Friday, February 1, 2008

Creating more jobs Americans won't do

Here's the kicker in the article:

'... None of the automakers have said how many workers they expect to take the buyouts, but they plan to replace some departing workers with new hires earning about half the salary of their predecessors. '

Same job at half the pay . This is so blatantly and clearly stated, without the cover of euphemism and with the apparent acquiescence of a formerly strong Union that is meant to protect their members, it gives the appearance of collusion among the automakers and union leaders. It is as if the Unions are now condoning scabs and it is also a testament to the impotence of labor in America today. Just a few years ago such a statement would seem almost illegal.

They may or may not get many to apply for these jobs after such a reduction, but they can now hire illegals, claiming that there are not enough workers to fill the positions or that these are jobs that Americans won't do .

It may be that the automotive industry will go the way of the meatpacking and construction industry (not to mention most restaurant and hotel service jobs as well as agriculture and landscaping businesses) and become a low-wage, low benefit industry that hires large numbers of illegal workers.

The key concept, never explicitly stated anywhere and certainly not here, is that many of these future positions will be jobs that Americans won't do AT THE RATE OF PAY BEING OFFERED. And that lower rate is being offered because there is a mostly illegal pool of labor ready and willing within the US to accept this lower compensation because it is many times what they can earn in their native lands.

January 29, 2008

Chrysler Offering Buyouts to More Hourly Employees

DETROIT — Chrysler offered buyouts of as much as $100,000 to most of its hourly workers in the Detroit area Monday as part of its plan to cut as many as 10,000 more jobs.

The program means that nearly all hourly automotive workers in Michigan now have the option to leave their job this year. Earlier this month, the Ford Motor Company began a second round of companywide buyouts and General Motors extended buyout offers to about half of its work force.

None of the automakers have said how many workers they expect to take the buyouts, but they plan to replace some departing workers with new hires earning about half the salary of their predecessors. That is allowed under a two-tier wage provision in the contract that the companies signed last year with the United Automobile Workers union.

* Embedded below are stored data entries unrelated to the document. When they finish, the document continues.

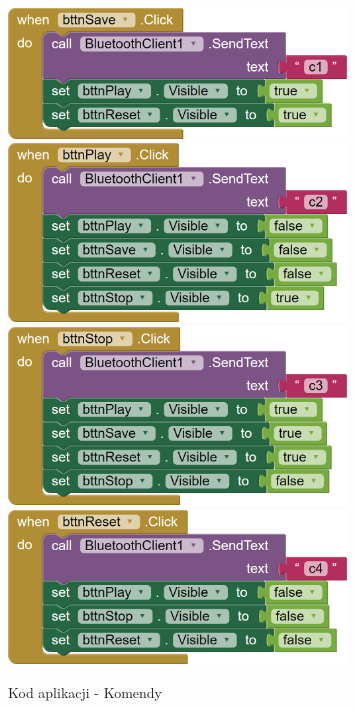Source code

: \documentclass[11pt,titlepage,a4paper]{article}
\begin{document}
\newpage

\begin{figure}[p]
    \begin{center}
        \includegraphics[width=0.8\textwidth]{img/app_src/commands/Save.png}
        \includegraphics[width=0.8\textwidth]{img/app_src/commands/Play.png}
        \includegraphics[width=0.8\textwidth]{img/app_src/commands/Stop.png}
        \includegraphics[width=0.8\textwidth]{img/app_src/commands/Reset.png}
    \end{center}
    \caption{Kod aplikacji - Komendy}
    \label{AppKomendy}
\end{figure}
\end{document}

Anyone who has been with Chrysler for at least one year can elect to take a lump-sum payment of $100,000 in exchange for giving up health care and most retirement benefits. Workers who are eligible to retire — about 4,600 of Chrysler’s 12,000 U.A.W.-represented workers in the Detroit area fall into that category — can take a payment of $70,000 and retain lifetime health care coverage.

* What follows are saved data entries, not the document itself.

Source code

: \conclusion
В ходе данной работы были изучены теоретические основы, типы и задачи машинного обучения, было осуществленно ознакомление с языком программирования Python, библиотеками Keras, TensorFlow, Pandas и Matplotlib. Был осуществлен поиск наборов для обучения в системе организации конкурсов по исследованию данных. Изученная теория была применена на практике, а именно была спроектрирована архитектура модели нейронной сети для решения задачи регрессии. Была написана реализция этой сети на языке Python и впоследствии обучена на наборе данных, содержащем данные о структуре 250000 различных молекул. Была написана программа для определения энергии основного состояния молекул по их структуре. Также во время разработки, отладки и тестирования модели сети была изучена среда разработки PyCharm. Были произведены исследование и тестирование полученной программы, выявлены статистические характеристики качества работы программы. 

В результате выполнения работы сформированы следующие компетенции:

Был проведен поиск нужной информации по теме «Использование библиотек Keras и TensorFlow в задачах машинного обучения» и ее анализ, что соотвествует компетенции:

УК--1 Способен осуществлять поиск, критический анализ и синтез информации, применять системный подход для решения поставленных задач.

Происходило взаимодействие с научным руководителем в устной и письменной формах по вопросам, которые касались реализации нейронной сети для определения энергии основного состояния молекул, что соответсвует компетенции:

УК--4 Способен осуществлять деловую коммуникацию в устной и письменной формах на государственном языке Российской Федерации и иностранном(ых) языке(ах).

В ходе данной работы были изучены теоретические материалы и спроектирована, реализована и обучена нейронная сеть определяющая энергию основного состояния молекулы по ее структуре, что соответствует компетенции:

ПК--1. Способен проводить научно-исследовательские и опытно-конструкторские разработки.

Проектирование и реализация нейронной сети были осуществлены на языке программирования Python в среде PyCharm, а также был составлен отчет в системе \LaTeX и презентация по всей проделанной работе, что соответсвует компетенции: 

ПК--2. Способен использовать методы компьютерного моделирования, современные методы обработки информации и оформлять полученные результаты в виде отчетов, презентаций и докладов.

Chrysler made similar offers available a year ago, when it said it needed to cut 13,000 jobs. As of last June, 6,400 workers had taken a deal, but the company has not provided an updated figure since it was sold to the private equity firm Cerberus Capital Management.

In November, five days after signing a four-year labor agreement with the U.A.W., Chrysler’s new chief executive, Robert L. Nardelli, said the company needed to cut 8,500 to 10,000 more jobs.

Workers at nine Detroit-area Chrysler factories, including metal stamping, engine and small assembly plants, were given buyout offers Monday and have until Feb. 18 to apply for one, said a company spokeswoman, Michele Tinson. Workers at two big assembly plants have already been considering offers, and those at a third assembly plant may get similar offers soon. Chrysler recently offered buyouts to workers in Belvidere, Ill., and Toledo, Ohio, Ms. Tinson said.

“We’ll work closely with the U.A.W. to determine any further special program offerings around the country,” she said.

Last week, the president of the U.A.W., Ron Gettelfinger, said he supported the new rounds of buyouts, but he would not project how many workers would take the deals. “Whether it works for a particular individual is up to them,” he said.

He expressed confidence in the futures of the carmakers, particularly Ford, which is viewed as being in the worst shape of the three, as they continue to shrink and cut costs.

“A lot of people, especially when it comes to Ford, are not very optimistic, but I am,” Mr. Gettelfinger said. “We want to move that company forward and we feel like they’re in a position to do that.”

Assembly workers at the Detroit automakers earn about $28 an hour. Newly hired workers can be paid as little as $14 an hour under the contracts signed last fall, meaning that each worker who is replaced by someone earning the second-tier wage saves the company nearly $30,000 annually in salary, as well as thousands of dollars from reduced benefits.